A menudo ocurre, en las relaciones humanas, que cuando la víctima denuncia haber sido agredida, las miradas se giran hacia ella con reproche. Vienen a decir algo así: “Con la gran armonía que teníamos, vienes tú a mancharla, ay, cuánto conflicto creas”. Eres precario, cállate, no te quejes, no afees nuestra armonía. No te pagan las horas extras, cómo te pones, no es para tanto. No tienes estabilidad económica ni visos de tenerla porque eres joven, no protestes. No puedes acceder a un alquiler porque se han triplicado en Madrid: sobras, no eres lo suficientemente hábil. La meritocracia invita a despreciar. Y si entran en escena mensajes de ultraderecha, del desprecio al odio hay solo un paso.

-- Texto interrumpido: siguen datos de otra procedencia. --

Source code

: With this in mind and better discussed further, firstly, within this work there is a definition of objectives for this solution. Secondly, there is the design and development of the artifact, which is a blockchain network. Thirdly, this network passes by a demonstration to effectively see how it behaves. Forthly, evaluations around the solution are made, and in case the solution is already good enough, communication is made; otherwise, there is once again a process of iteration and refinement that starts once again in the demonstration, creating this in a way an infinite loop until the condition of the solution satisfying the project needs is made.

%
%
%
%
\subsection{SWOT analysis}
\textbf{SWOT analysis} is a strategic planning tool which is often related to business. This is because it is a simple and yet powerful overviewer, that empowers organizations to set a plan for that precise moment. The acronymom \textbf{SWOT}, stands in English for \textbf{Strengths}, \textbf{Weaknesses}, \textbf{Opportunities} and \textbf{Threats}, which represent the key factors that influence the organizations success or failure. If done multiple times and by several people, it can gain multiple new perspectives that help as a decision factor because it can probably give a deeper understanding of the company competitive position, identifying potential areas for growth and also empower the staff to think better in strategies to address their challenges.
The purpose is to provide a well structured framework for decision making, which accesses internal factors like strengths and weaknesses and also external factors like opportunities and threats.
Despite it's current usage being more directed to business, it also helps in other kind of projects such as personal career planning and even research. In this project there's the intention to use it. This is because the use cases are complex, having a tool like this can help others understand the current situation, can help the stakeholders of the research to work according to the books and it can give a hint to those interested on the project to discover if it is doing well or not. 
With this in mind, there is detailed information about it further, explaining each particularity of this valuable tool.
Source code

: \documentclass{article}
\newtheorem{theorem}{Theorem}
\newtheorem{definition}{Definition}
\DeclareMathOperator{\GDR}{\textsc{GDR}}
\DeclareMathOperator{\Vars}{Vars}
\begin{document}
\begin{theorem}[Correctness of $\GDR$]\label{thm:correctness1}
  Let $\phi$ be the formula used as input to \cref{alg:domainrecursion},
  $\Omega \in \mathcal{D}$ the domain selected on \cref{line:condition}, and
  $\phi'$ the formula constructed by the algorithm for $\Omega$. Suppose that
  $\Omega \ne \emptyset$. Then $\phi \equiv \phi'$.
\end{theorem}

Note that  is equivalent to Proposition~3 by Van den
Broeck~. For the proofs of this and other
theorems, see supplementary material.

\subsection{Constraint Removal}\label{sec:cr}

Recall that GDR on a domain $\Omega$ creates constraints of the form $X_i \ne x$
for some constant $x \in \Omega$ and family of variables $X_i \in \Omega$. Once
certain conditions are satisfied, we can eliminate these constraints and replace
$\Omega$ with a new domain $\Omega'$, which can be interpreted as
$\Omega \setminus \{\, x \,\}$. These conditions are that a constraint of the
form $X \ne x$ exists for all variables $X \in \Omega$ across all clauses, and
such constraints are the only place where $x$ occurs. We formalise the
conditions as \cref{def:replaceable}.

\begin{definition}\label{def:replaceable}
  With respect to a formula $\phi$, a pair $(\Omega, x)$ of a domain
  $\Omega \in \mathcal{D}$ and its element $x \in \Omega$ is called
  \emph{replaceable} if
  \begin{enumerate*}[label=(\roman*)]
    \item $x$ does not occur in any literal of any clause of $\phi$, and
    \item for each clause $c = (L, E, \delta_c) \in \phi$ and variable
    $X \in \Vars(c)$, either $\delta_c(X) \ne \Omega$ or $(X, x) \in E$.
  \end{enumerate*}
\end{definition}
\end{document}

Eso ha pasado en los últimos años con aquellos movimientos políticos y sociales que han logrado poner encima de la mesa temas tabú, cuestionar lo establecido, denunciar lo indecente. “Hay que ver, con la armonía que teníamos y venís vosotros a hablarnos de desigualdad, de injusticia social, de que si hay desposeídos y privilegiados, de los peligros del fascismo”, dicen los que originan desigualdad, injusticia social, los que legitiman la desposesión y miran con agrado a la ultraderecha si sirve para impedir un cambio. Los defensores de la Gran Armonía.

Qué pesado el que sangra por la nariz cuando le dan un puñetazo, ahí está venga a sangrar, sin esconderse, qué violento. El sufrimiento es visible y les molesta, porque es la constatación de que algo no funciona como debería. No hay víctimas por ciencia infusa, sino porque alguien las daña. Pero los golpes se dan entre bambalinas, se silencian, se ocultan, se blanquean. De esto va lo que ha pasado en nuestro país en el último lustro.

Al final de la novela de Camus, cuando la plaga es vencida, el doctor Rieux afirma que la peste muestra que “hay más cosas para admirar en los hombres que para despreciar”, pero advierte que “el bacilo de la peste nunca muere ni desaparece para siempre; puede permanecer dormido durante años y años... Y tal vez llegará el día en que despertará de nuevo…”.

Es posible quedarse del ser humano con todo aquello que merece admiración y no desprecio. Es preciso quedarse con la solidaridad, con el respeto, con la empatía, con el civismo, con los buenos pensamientos frente a aquellos que nos invitan a desdeñar, a menospreciar, a estigmatizar. El odio a las personas pobres, a los migrantes, a las feministas, a integrantes del colectivo LGTBI y también a la gente que tiene una ideología de izquierdas ya está aquí, asentado, legitimado y aceptado por un sector del poder, que lo abraza para perdurar.

De todo ello van estas elecciones en Madrid, y sobre esto se vota este martes 4 de mayo de 2021. Sobre si permitimos o no la entrada de la peste.